Entre 1546 et 1550, le gouverneur espagnol de la Goulette le restaura et augmenta ses défenses. D’autres travaux y furent exécutés en 1574. Il fut le dernier refuge des armées des Habsbourg lors de la prise de Tunis par Sinan Pacha. D’abord abandonné, il est restauré en 1660 mais sa garnison est retirée par Hammouda Pacha. Transformé en lazaret puis laissé à l’abandon, il a été restauré, en partie, durant les années 80 et consacré aux oiseaux en tant que réserve ornithologique intégrale.

 

Suggestions

Qui s’intéresse encore à ces vestiges chargés d’anecdotes historiques prestigieuses. Quand on constate que les visiteurs se pressent sur tous les châteaux et toutes les villes fortifiées en Europe, on peut souhaiter que les forteresses tunisiennes ne soient pas délaissées.

La Goulette aurait vocation à être une escale pour les bateaux de croisière. Les visiteurs auront, à leur arrivée et à leur départ, la vision des courtines délabrées de la citadelle de la Goulette.

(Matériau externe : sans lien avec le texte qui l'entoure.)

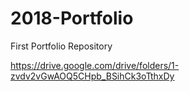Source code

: # 2018-Portfolio
First Portfolio Repository

https://drive.google.com/drive/folders/1-zvdv2vGwAOQ5CHpb_BSihCk3oTthxDy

Tant pis !

Pour terminer sur une note optimiste : quelle que soit l’origine et la fin de cette promenade et même l’étape intermédiaire : Ghar El Melh, les curieux seront récompensés à la Goulette ou aux alentours du vieux port de Bizerte ou à « Porto farina » par une délicieuse dégustation de poissons frais !

A.M.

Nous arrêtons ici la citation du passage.